[[ Material provided, beginning ]]

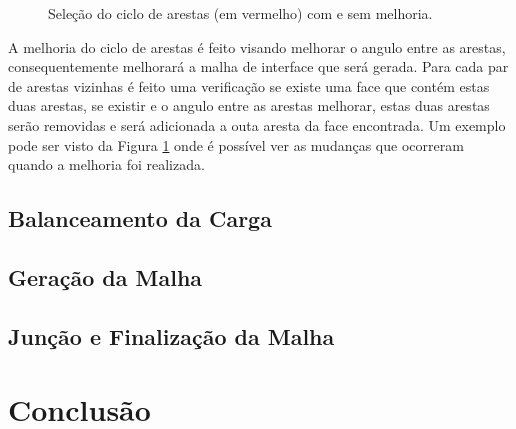 \begin{figure}[ht]
{	}
	\caption{Seleção do ciclo de arestas (em vermelho) com e sem melhoria.}
	\label{fig:melhoria_arestas_faces}
\end{figure}


A melhoria do ciclo de arestas é feito visando melhorar o angulo entre as arestas, consequentemente melhorará a malha de interface que será gerada. Para cada par de arestas vizinhas é feito uma verificação se existe uma face que contém estas duas arestas, se existir e o angulo entre as arestas melhorar, estas duas arestas serão removidas e será adicionada a outa aresta da face encontrada. Um exemplo pode ser visto da Figura \ref{fig:melhoria_arestas_faces} onde é possível ver as mudanças que ocorreram quando a melhoria foi realizada.

\subsection{Balanceamento da Carga}


\subsection{Geração da Malha}


\subsection{Junção e Finalização da Malha}


\section{Conclusão}
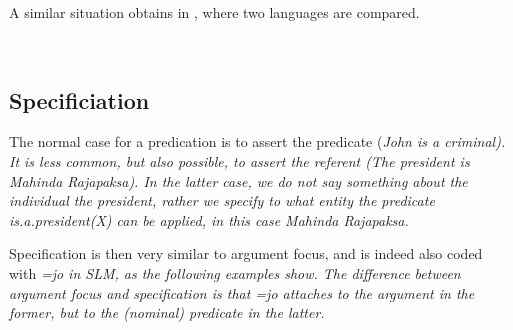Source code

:
A similar situation obtains in , where two languages are compared.

\\ 


% 



\subsection{Specificiation}\label{sec:disc:Specificiation}
The normal case for a predication is to assert the predicate (\em John is a criminal\em). It is less common, but also possible, to assert the referent (\em The president is Mahinda Rajapaksa\em). In the latter case, we do not say something about the individual \em the president\em, rather we specify to what entity the predicate is.a.president(X) can be applied, in this case \em Mahinda Rajapaksa\em.

Specification is then very similar to argument focus, and is indeed also coded with \em =jo \em in SLM, as the following examples show. The difference between argument focus and specification is that \em =jo \em attaches to the argument in the former, but to the (nominal) predicate in the latter.


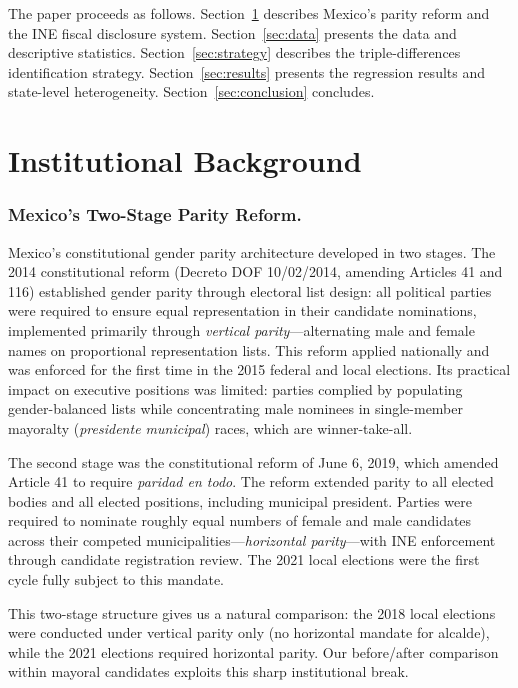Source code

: \documentclass[12pt]{article}
\begin{document}
The paper proceeds as follows. Section~\ref{sec:background} describes Mexico's parity reform and the INE fiscal disclosure system. Section~\ref{sec:data} presents the data and descriptive statistics. Section~\ref{sec:strategy} describes the triple-differences identification strategy. Section~\ref{sec:results} presents the regression results and state-level heterogeneity. Section~\ref{sec:conclusion} concludes.

\section{Institutional Background}
\label{sec:background}

\subsubsection*{Mexico's Two-Stage Parity Reform.}
Mexico's constitutional gender parity architecture developed in two stages. The 2014 constitutional reform (Decreto DOF 10/02/2014, amending Articles 41 and 116) established gender parity through electoral list design: all political parties were required to ensure equal representation in their candidate nominations, implemented primarily through \emph{vertical parity}---alternating male and female names on proportional representation lists. This reform applied nationally and was enforced for the first time in the 2015 federal and local elections. Its practical impact on executive positions was limited: parties complied by populating gender-balanced lists while concentrating male nominees in single-member mayoralty (\textit{presidente municipal}) races, which are winner-take-all.

The second stage was the constitutional reform of June 6, 2019, which amended Article 41 to require \emph{paridad en todo}. The reform extended parity to all elected bodies and all elected positions, including municipal president. Parties were required to nominate roughly equal numbers of female and male candidates across their competed municipalities---\emph{horizontal parity}---with INE enforcement through candidate registration review. The 2021 local elections were the first cycle fully subject to this mandate.

This two-stage structure gives us a natural comparison: the 2018 local elections were conducted under vertical parity only (no horizontal mandate for alcalde), while the 2021 elections required horizontal parity. Our before/after comparison within mayoral candidates exploits this sharp institutional break.
\end{document}
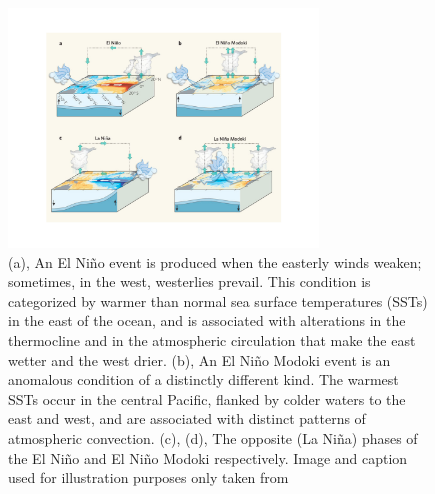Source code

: \documentclass[]{article}
\begin{document}
\begin{figure}[htbp]
	\centering
		\includegraphics[height=2.5in]{figures/nino_cartoon.pdf}
	\caption{(a), An El Ni\~no event is produced when the easterly winds weaken; sometimes, in the west, westerlies prevail. This condition is categorized by warmer than normal sea surface temperatures (SSTs) in the east of the ocean, and is associated with alterations in the thermocline and in the atmospheric circulation that make the east wetter and the west drier. (b), An El Ni\~no Modoki event is an anomalous condition of a distinctly different kind. The warmest SSTs occur in the central Pacific, flanked by colder waters to the east and west, and are associated with distinct patterns of atmospheric convection. (c), (d), The opposite (La Ni\~na) phases of the El Niño and El Ni\~no Modoki respectively. Image and caption used for illustration purposes only taken from \cite{ashok2009}}
	\label{fig:enso_cartoon}
\end{figure}
\end{document}

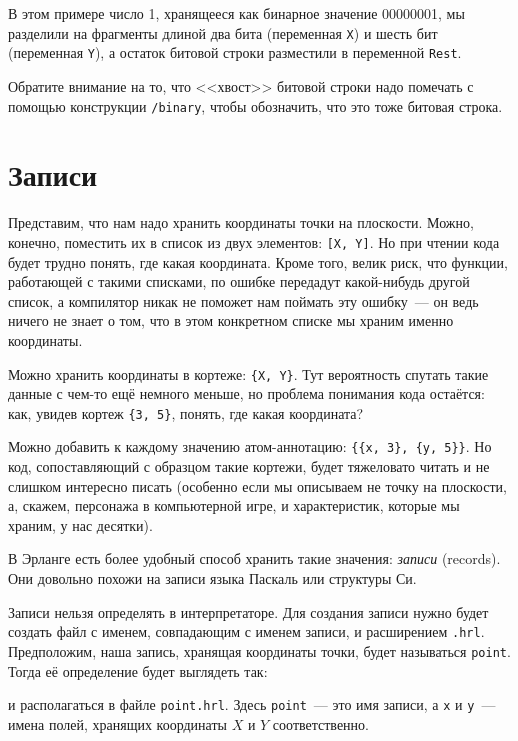 \documentclass[
  paper=a4,
  fontsize=14pt,
  openany,
  appendixprefix=true
]{scrbook}
\begin{document}
В этом примере число 1, хранящееся как бинарное значение 00000001, мы разделили на фрагменты длиной два бита (переменная \lstinline{X}) и шесть бит (переменная \lstinline{Y}), а остаток битовой строки разместили в переменной \lstinline{Rest}.

Обратите внимание на то, что <<хвост>> битовой строки надо помечать с помощью конструкции \lstinline{/binary}, чтобы обозначить, что это тоже битовая строка.

\section{Записи}

Представим, что нам надо хранить координаты точки на плоскости. Можно, конечно, поместить их в список из двух элементов: \lstinline{[X, Y]}. Но при чтении кода будет трудно понять, где какая координата. Кроме того, велик риск, что функции, работающей с такими списками, по ошибке передадут какой-нибудь другой список, а компилятор никак не поможет нам поймать эту ошибку~--- он ведь ничего не знает о том, что в этом конкретном списке мы храним именно координаты.

Можно хранить координаты в кортеже: \lstinline!{X, Y}!. Тут вероятность спутать такие данные с чем-то ещё немного меньше, но проблема понимания кода остаётся: как, увидев кортеж  \lstinline!{3, 5}!, понять, где какая координата?

Можно добавить к каждому значению атом-аннотацию: \lstinline!{{x, 3}, {y, 5}}!. Но код, сопоставляющий с образцом такие кортежи, будет тяжеловато читать и не слишком интересно писать (особенно если мы описываем не точку на плоскости, а, скажем, персонажа в компьютерной игре, и характеристик, которые мы храним, у нас десятки).

В Эрланге есть более удобный способ хранить такие значения: {\em записи} (records). Они довольно похожи на записи языка Паскаль или структуры Си.

Записи нельзя определять в интерпретаторе. Для создания записи нужно будет создать файл с именем, совпадающим с именем записи, и расширением \lstinline{.hrl}. Предположим, наша запись, хранящая координаты точки, будет называться \lstinline{point}. Тогда её определение будет выглядеть так:

и располагаться в файле \lstinline{point.hrl}. Здесь \lstinline{point}~--- это имя записи, а \lstinline{x} и \lstinline{y}~--- имена полей, хранящих координаты $X$ и $Y$ соответственно.
\end{document}
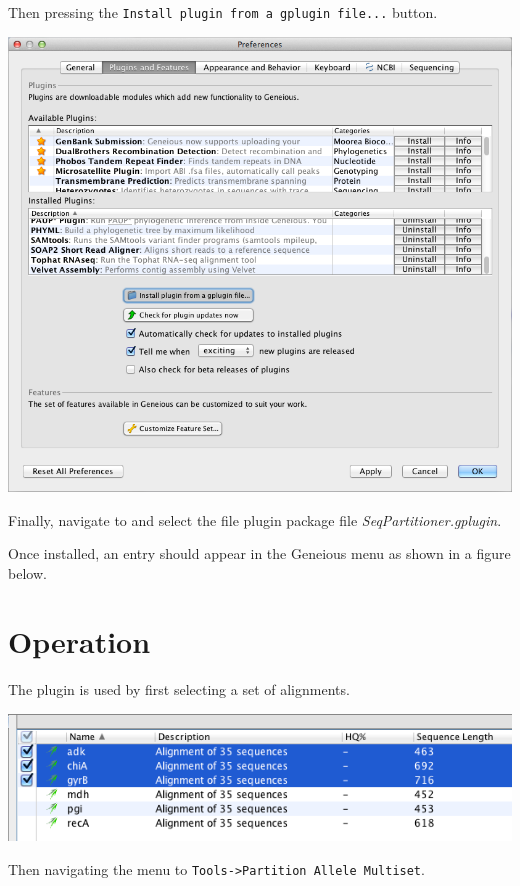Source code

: \documentclass[12pt,letterpaper]{article}
\begin{document}
\hfill

Then pressing the \texttt{Install plugin from a gplugin file...} button.

\hfill

\includegraphics[resolution=130]{plugins_dialog.png}

\hfill

Finally, navigate to and select the file plugin package file
\textit{SeqPartitioner.gplugin}.

Once installed, an entry should appear in the Geneious menu as shown in a figure
below.

\section{Operation}
The plugin is used by first selecting a set of alignments.

\hfill

\includegraphics[resolution=120]{alignment_selection.png}

\hfill

Then navigating the menu to \texttt{Tools->Partition Allele Multiset}.
\end{document}
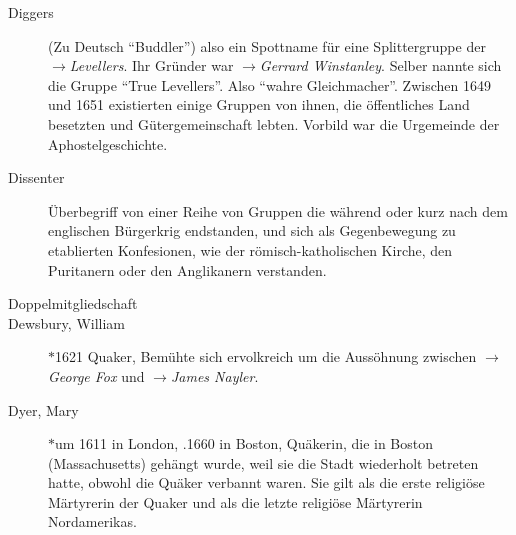\begin{description}
\item[Diggers] (Zu Deutsch "`Buddler"') also ein Spottname für eine Splittergruppe der $\to$\textit{Levellers}. Ihr Gründer war $\to$\textit{Gerrard Winstanley}. Selber nannte sich die Gruppe "`True Levellers"'. Also "`wahre Gleichmacher"'. Zwischen 1649 und 1651 existierten  einige Gruppen von ihnen, die öffentliches Land besetzten und Gütergemeinschaft lebten. Vorbild war die Urgemeinde der Aphostelgeschichte.

\item[Dissenter] Überbegriff von einer Reihe von Gruppen die während oder kurz nach dem englischen Bürgerkrig endstanden, und sich als Gegenbewegung zu etablierten Konfesionen, wie der römisch-katholischen Kirche, den Puritanern oder den Anglikanern verstanden.

 \item[Doppelmitgliedschaft]

 \item[Dewsbury, William] $\ast$1621  Quaker, Bemühte sich ervolkreich um die Aussöhnung zwischen $\to$\textit{George Fox} und $\to$\textit{James Nayler}.

 \item[Dyer, Mary] $\ast$um 1611 in London, .1660 in Boston, Quäkerin, die in Boston (Massachusetts) gehängt wurde, weil sie die Stadt wiederholt betreten hatte, obwohl die Quäker verbannt waren. Sie gilt als die erste religiöse Märtyrerin der Quaker und als die letzte religiöse Märtyrerin Nordamerikas.

 \end{description}

\normalsize
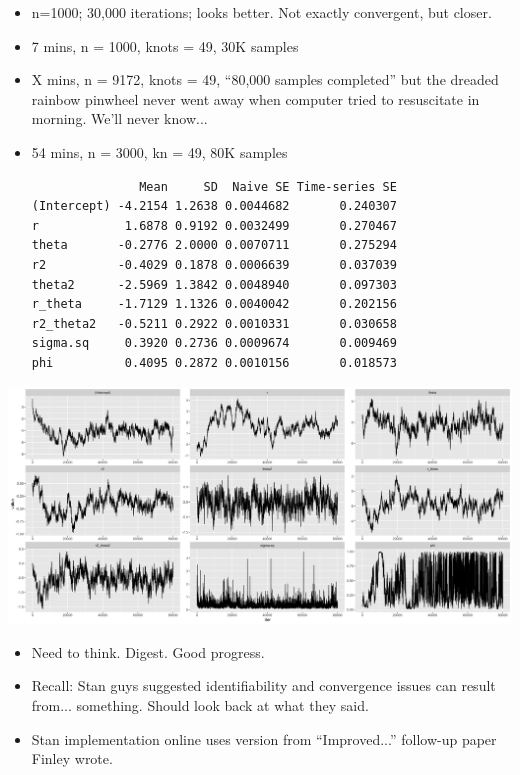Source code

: \documentclass{article}
\begin{document}
\begin{itemize}
\begin{itemize}
      \item n=1000; 30,000 iterations; looks better. Not exactly convergent, but closer.
      \item 7 mins, n = 1000, knots = 49, 30K samples
      \item X mins, n = 9172, knots = 49, ``80,000 samples completed'' but the dreaded rainbow pinwheel never went away when computer tried to resuscitate in morning. We'll never know...
      \item 54 mins, n = 3000, kn = 49, 80K samples   
      \begin{verbatim}
               Mean     SD  Naive SE Time-series SE
(Intercept) -4.2154 1.2638 0.0044682       0.240307
r            1.6878 0.9192 0.0032499       0.270467
theta       -0.2776 2.0000 0.0070711       0.275294
r2          -0.4029 0.1878 0.0006639       0.037039
theta2      -2.5969 1.3842 0.0048940       0.097303
r_theta     -1.7129 1.1326 0.0040042       0.202156
r2_theta2   -0.5211 0.2922 0.0010331       0.030658
sigma.sq     0.3920 0.2736 0.0009674       0.009469
phi          0.4095 0.2872 0.0010156       0.018573
\end{verbatim}
      \end{itemize}
\end{itemize}
\includegraphics[scale=.1]{n3000.jpeg} 
\begin{itemize}
      

\item Need to think. Digest. Good progress.
\item Recall: Stan guys suggested identifiability and convergence issues can result from... something. Should look back at what they said. 
\item Stan implementation online uses version from ``Improved...'' follow-up paper Finley wrote.
\end{itemize}
\end{document}
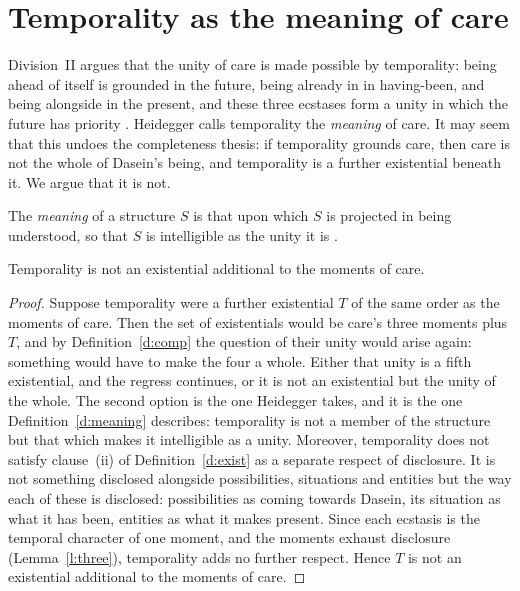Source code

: \documentclass{situationist-preprint}
\begin{document}
\section{Temporality as the meaning of care}\label{s:temp}

Division~II argues that the unity of care is made possible by temporality: being ahead of itself is grounded in the future, being already in in having-been, and being alongside in the present, and these three ecstases form a unity in which the future has priority \citep[\S65]{Heidegger1927}. Heidegger calls temporality the \emph{meaning} of care. It may seem that this undoes the completeness thesis: if temporality grounds care, then care is not the whole of Dasein's being, and temporality is a further existential beneath it. We argue that it is not.

\begin{definition}[Meaning]\label{d:meaning}
The \emph{meaning} of a structure $S$ is that upon which $S$ is projected in being understood, so that $S$ is intelligible as the unity it is \citep[\S\S32, 65]{Heidegger1927}.
\end{definition}

\begin{proposition}\label{p:temp}
Temporality is not an existential additional to the moments of care.
\end{proposition}

\begin{proof}
Suppose temporality were a further existential $T$ of the same order as the moments of care. Then the set of existentials would be care's three moments plus $T$, and by Definition~\ref{d:comp} the question of their unity would arise again: something would have to make the four a whole. Either that unity is a fifth existential, and the regress continues, or it is not an existential but the unity of the whole. The second option is the one Heidegger takes, and it is the one Definition~\ref{d:meaning} describes: temporality is not a member of the structure but that which makes it intelligible as a unity. Moreover, temporality does not satisfy clause~(ii) of Definition~\ref{d:exist} as a separate respect of disclosure. It is not something disclosed alongside possibilities, situations and entities but the way each of these is disclosed: possibilities as coming towards Dasein, its situation as what it has been, entities as what it makes present. Since each ecstasis is the temporal character of one moment, and the moments exhaust disclosure (Lemma~\ref{l:three}), temporality adds no further respect. Hence $T$ is not an existential additional to the moments of care.
\end{proof}
\end{document}
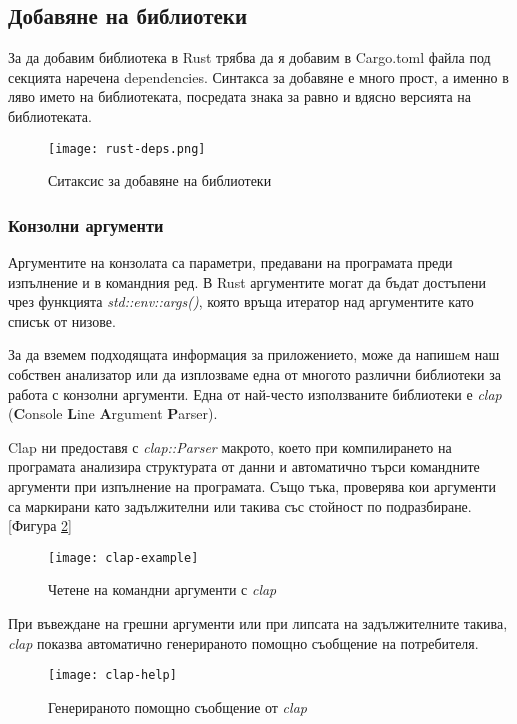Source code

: \subsection{Добавяне на библиотеки}
За да добавим библиотека в Rust трябва да я добавим в Cargo.toml файла под
секцията наречена dependencies. Синтакса за добавяне е много прост, а именно в
ляво името на библиотеката, посредата знака за равно и вдясно версията на
библиотеката.
\begin{figure}[!htb]
  \texttt{[image: rust-deps.png]}
  \centering
  \caption{Ситаксис за добавяне на библиотеки}
  \label{fig:rust-deps}
\end{figure}

\subsubsection{Конзолни аргументи}
Аргументите на конзолата са параметри, предавани на програмата преди изпълнение
и в командния ред. В Rust аргументите могат да бъдат достъпени чрез
функцията \textit{std::env::args()}, която връща итератор над аргументите като списък от
низове.

За да вземем подходящата информация за приложението, може да напишeм наш собствен
анализатор или да изплозваме една от многото различни библиотеки за работа с
конзолни аргументи. Една от най-често използваните библиотеки е \textit{clap} (\textbf{C}onsole \textbf{L}ine
\textbf{A}rgument \textbf{P}arser).

Clap ни предоставя с \textit{clap::Parser} макрото, което при компилирането на програмата
анализира структурата от данни и автоматично търси командните аргументи при
изпълнение на програмата. Също тъка, проверява кои аргументи са маркирани като
задължителни или такива със стойност по подразбиране. [Фигура \ref{fig:clap-example}]
\begin{figure}[!htb]
  \texttt{[image: clap-example]}
  \centering
  \caption{Четене на командни аргументи с \textit{clap}}
  \label{fig:clap-example}
\end{figure}

При въвеждане на грешни аргументи или при липсата на задължителните такива, \textit{clap}
показва автоматично генерираното помощно съобщение на потребителя.
\begin{figure}[!htb]
  \texttt{[image: clap-help]}
  \centering
  \caption{Генерираното помощно съобщение от \textit{clap}}
  \label{fig:clap-help}
\end{figure}

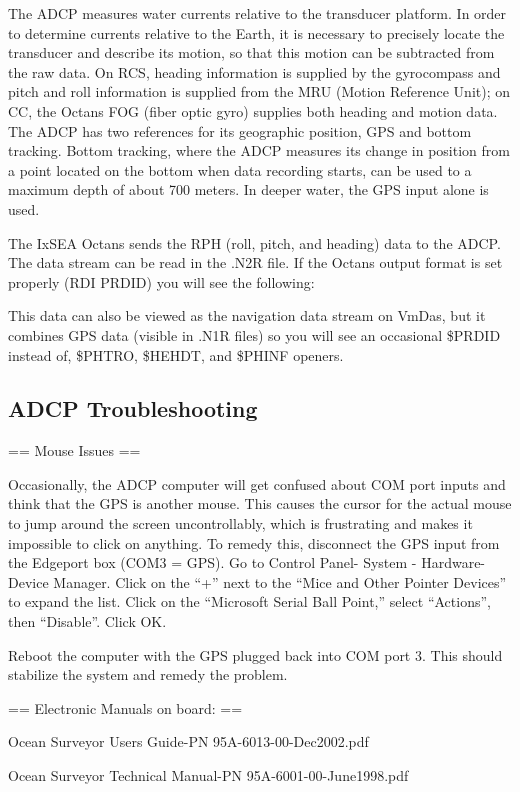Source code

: \documentclass[]{book}
\theoremstyle{definition}
\theoremstyle{definition}
\theoremstyle{definition}
\theoremstyle{remark}
\begin{document}
The ADCP measures water currents relative to the transducer platform. In
order to determine currents relative to the Earth, it is necessary to
precisely locate the transducer and describe its motion, so that this
motion can be subtracted from the raw data. On RCS, heading information
is supplied by the gyrocompass and pitch and roll information is
supplied from the MRU (Motion Reference Unit); on CC, the Octans FOG
(fiber optic gyro) supplies both heading and motion data. The ADCP has
two references for its geographic position, GPS and bottom tracking.
Bottom tracking, where the ADCP measures its change in position from a
point located on the bottom when data recording starts, can be used to a
maximum depth of about 700 meters. In deeper water, the GPS input alone
is used.

The IxSEA Octans sends the RPH (roll, pitch, and heading) data to the
ADCP. The data stream can be read in the .N2R file. If the Octans output
format is set properly (RDI PRDID) you will see the following:

This data can also be viewed as the navigation data stream on VmDas, but
it combines GPS data (visible in .N1R files) so you will see an
occasional \$PRDID instead of, \$PHTRO, \$HEHDT, and \$PHINF openers.

\subsection{ADCP Troubleshooting}\label{adcp-troubleshooting}

== Mouse Issues ==

Occasionally, the ADCP computer will get confused about COM port inputs
and think that the GPS is another mouse. This causes the cursor for the
actual mouse to jump around the screen uncontrollably, which is
frustrating and makes it impossible to click on anything. To remedy
this, disconnect the GPS input from the Edgeport box (COM3 = GPS). Go to
Control Panel- System - Hardware- Device Manager. Click on the ``+''
next to the ``Mice and Other Pointer Devices'' to expand the list. Click
on the ``Microsoft Serial Ball Point,'' select ``Actions'', then
``Disable''. Click OK.

Reboot the computer with the GPS plugged back into COM port 3. This
should stabilize the system and remedy the problem.

== Electronic Manuals on board: ==

Ocean Surveyor Users Guide-PN 95A-6013-00-Dec2002.pdf

Ocean Surveyor Technical Manual-PN 95A-6001-00-June1998.pdf
\end{document}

[[ Material provided, end ]]

What lines above contain the word "measures"? Return each such line.

The ADCP measures water currents relative to the transducer platform. In
Bottom tracking, where the ADCP measures its change in position from a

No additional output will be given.